In honor of hummingbirds | The JOLT News Organization, a Washington non-profit organization

By George Walter

The more we know about hummingbirds, the more they amaze us. They are so different in body, size and behavior from any other bird, and they are willing to come straight to our window feeder to show us their unique skills and traits.

These birds are only found in the western hemisphere. There are some 360 ​​species, making them the second largest of all bird families. Most are found in the tropical and subtropical regions of Central and South America, but 18 species are found in North America, four are regularly seen in Washington, and two spend time in Thurston County.

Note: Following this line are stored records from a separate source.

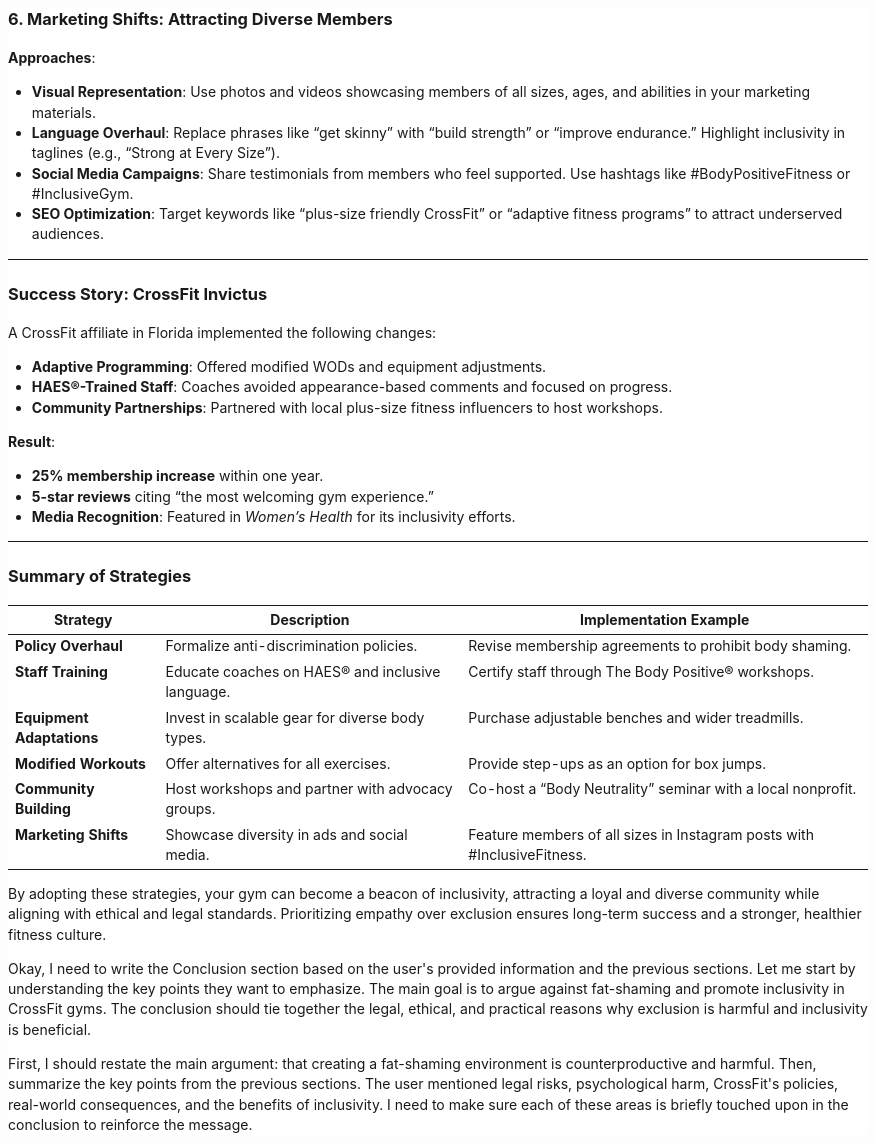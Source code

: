 ### **6. Marketing Shifts: Attracting Diverse Members**  
**Approaches**:  
- **Visual Representation**: Use photos and videos showcasing members of all sizes, ages, and abilities in your marketing materials.  
- **Language Overhaul**: Replace phrases like “get skinny” with “build strength” or “improve endurance.” Highlight inclusivity in taglines (e.g., “Strong at Every Size”).  
- **Social Media Campaigns**: Share testimonials from members who feel supported. Use hashtags like #BodyPositiveFitness or #InclusiveGym.  
- **SEO Optimization**: Target keywords like “plus-size friendly CrossFit” or “adaptive fitness programs” to attract underserved audiences.  

---

### **Success Story: CrossFit Invictus**  
A CrossFit affiliate in Florida implemented the following changes:  
- **Adaptive Programming**: Offered modified WODs and equipment adjustments.  
- **HAES®-Trained Staff**: Coaches avoided appearance-based comments and focused on progress.  
- **Community Partnerships**: Partnered with local plus-size fitness influencers to host workshops.  

**Result**:  
- **25% membership increase** within one year.  
- **5-star reviews** citing “the most welcoming gym experience.”  
- **Media Recognition**: Featured in *Women’s Health* for its inclusivity efforts.  

---

### **Summary of Strategies**  
| **Strategy**               | **Description**                                                                 | **Implementation Example**                                                                 |  
|----------------------------|---------------------------------------------------------------------------------|-------------------------------------------------------------------------------------------|  
| **Policy Overhaul**         | Formalize anti-discrimination policies.                                         | Revise membership agreements to prohibit body shaming.                                      |  
| **Staff Training**          | Educate coaches on HAES® and inclusive language.                                | Certify staff through The Body Positive® workshops.                                        |  
| **Equipment Adaptations**   | Invest in scalable gear for diverse body types.                                 | Purchase adjustable benches and wider treadmills.                                          |  
| **Modified Workouts**       | Offer alternatives for all exercises.                                           | Provide step-ups as an option for box jumps.                                               |  
| **Community Building**      | Host workshops and partner with advocacy groups.                                | Co-host a “Body Neutrality” seminar with a local nonprofit.                                |  
| **Marketing Shifts**        | Showcase diversity in ads and social media.                                     | Feature members of all sizes in Instagram posts with #InclusiveFitness.                     |  

By adopting these strategies, your gym can become a beacon of inclusivity, attracting a loyal and diverse community while aligning with ethical and legal standards. Prioritizing empathy over exclusion ensures long-term success and a stronger, healthier fitness culture.


Okay, I need to write the Conclusion section based on the user's provided information and the previous sections. Let me start by understanding the key points they want to emphasize. The main goal is to argue against fat-shaming and promote inclusivity in CrossFit gyms. The conclusion should tie together the legal, ethical, and practical reasons why exclusion is harmful and inclusivity is beneficial.

First, I should restate the main argument: that creating a fat-shaming environment is counterproductive and harmful. Then, summarize the key points from the previous sections. The user mentioned legal risks, psychological harm, CrossFit's policies, real-world consequences, and the benefits of inclusivity. I need to make sure each of these areas is briefly touched upon in the conclusion to reinforce the message.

The first thing you notice about these birds is the buzzing. It is caused by the very fast wing beats in an asymmetrical pattern. The flight of hummingbirds has been recorded at more than 60 wing beats per second. Hummingbirds always travel by flying; they have such small, weak legs that they cannot walk or even jump.

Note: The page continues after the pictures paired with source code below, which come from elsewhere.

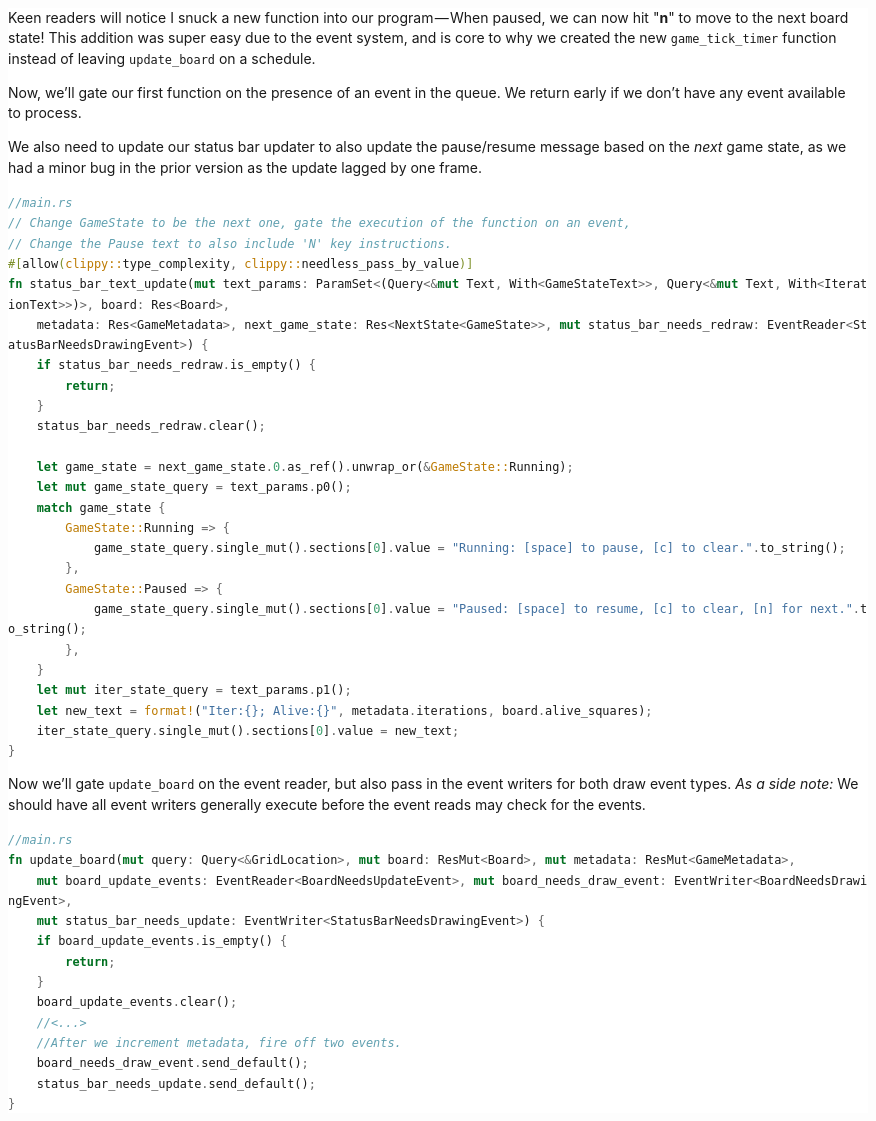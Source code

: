 Keen readers will notice I snuck a new function into our program — When paused, we can now hit "**n**" to move to the next board state! This addition was super easy due to the event system, and is core to why we created the new `game_tick_timer` function instead of leaving `update_board` on a schedule.

Now, we’ll gate our first function on the presence of an event in the queue. We return early if we don’t have any event available to process.

We also need to update our status bar updater to also update the pause/resume message based on the *next* game state, as we had a minor bug in the prior version as the update lagged by one frame.

```rust
//main.rs
// Change GameState to be the next one, gate the execution of the function on an event,
// Change the Pause text to also include 'N' key instructions.
#[allow(clippy::type_complexity, clippy::needless_pass_by_value)]
fn status_bar_text_update(mut text_params: ParamSet<(Query<&mut Text, With<GameStateText>>, Query<&mut Text, With<IterationText>>)>, board: Res<Board>,
    metadata: Res<GameMetadata>, next_game_state: Res<NextState<GameState>>, mut status_bar_needs_redraw: EventReader<StatusBarNeedsDrawingEvent>) {
    if status_bar_needs_redraw.is_empty() {
        return;
    }
    status_bar_needs_redraw.clear();
    
    let game_state = next_game_state.0.as_ref().unwrap_or(&GameState::Running);
    let mut game_state_query = text_params.p0();
    match game_state {
        GameState::Running => {
            game_state_query.single_mut().sections[0].value = "Running: [space] to pause, [c] to clear.".to_string();
        },
        GameState::Paused => {
            game_state_query.single_mut().sections[0].value = "Paused: [space] to resume, [c] to clear, [n] for next.".to_string();
        },
    }
    let mut iter_state_query = text_params.p1();
    let new_text = format!("Iter:{}; Alive:{}", metadata.iterations, board.alive_squares);
    iter_state_query.single_mut().sections[0].value = new_text;
}
```

Now we’ll gate `update_board` on the event reader, but also pass in the event writers for both draw event types. *As a side note:* We should have all event writers generally execute before the event reads may check for the events.

```rust
//main.rs
fn update_board(mut query: Query<&GridLocation>, mut board: ResMut<Board>, mut metadata: ResMut<GameMetadata>,
    mut board_update_events: EventReader<BoardNeedsUpdateEvent>, mut board_needs_draw_event: EventWriter<BoardNeedsDrawingEvent>,
    mut status_bar_needs_update: EventWriter<StatusBarNeedsDrawingEvent>) {
    if board_update_events.is_empty() {
        return;
    }
    board_update_events.clear();
    //<...>
    //After we increment metadata, fire off two events.
    board_needs_draw_event.send_default();
    status_bar_needs_update.send_default();
}
```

An impressive and unusual flight pattern is the hovering. Achieving this in variable wind speeds and directions requires the coordination of both wings and the size, shape and direction of the tail, each individually. No wonder few birds know how.

Most hummingbirds are migratory, meaning they fly from their summer territory to wintering grounds in the south. Eastern North American hummers migrate across the Gulf of Mexico, so they fly 500-600 miles nonstop over water, flying for more than 10 hours at 80 mph. That’s quite an achievement for a bird that weighs just over an ounce.

For all their unique features, hummingbirds have been closely studied by ornithologists. For example, we know that they have the highest metabolic rate of all vertebrates. Their typical heart rate is 1260 beats per minute and they reach 200 breaths per minute. It’s no wonder they are constantly looking for food.

Thurston’s Hummingbirds

The two species that are fairly common here in Thurston County are the migratory red hummingbird and the resident Anna’s hummingbird. Rufous are here now; they leave in October and return at the end of February.

The other two species seen in Washington are Calliope and Black-chinned, which are in the Cascades and eastern Washington in summer and also migrate.

Spiders provide housing

Hummingbird breeding habits are also fascinating. The female builds a very small nest made of cobwebs and decorated with lichen on top of a small branch. She lays two eggs the size of coffee beans. (Yet they are large considering the size of the mother). The male plays no role in rearing the young. The female feeds the young with regurgitated nectar and small insects. The young are ready to leave the nest about 18 days after they hatch. When they fly for the first time, they fly straight up a few meters – an amazing sight

Not surprisingly, the early life of hummingbirds is fraught with difficulties. But if one survives the following spring to return, it can have a lifespan of 3-5 years, or even longer. The record lifespan is 11 years for a striped Anna’s Hummingbird.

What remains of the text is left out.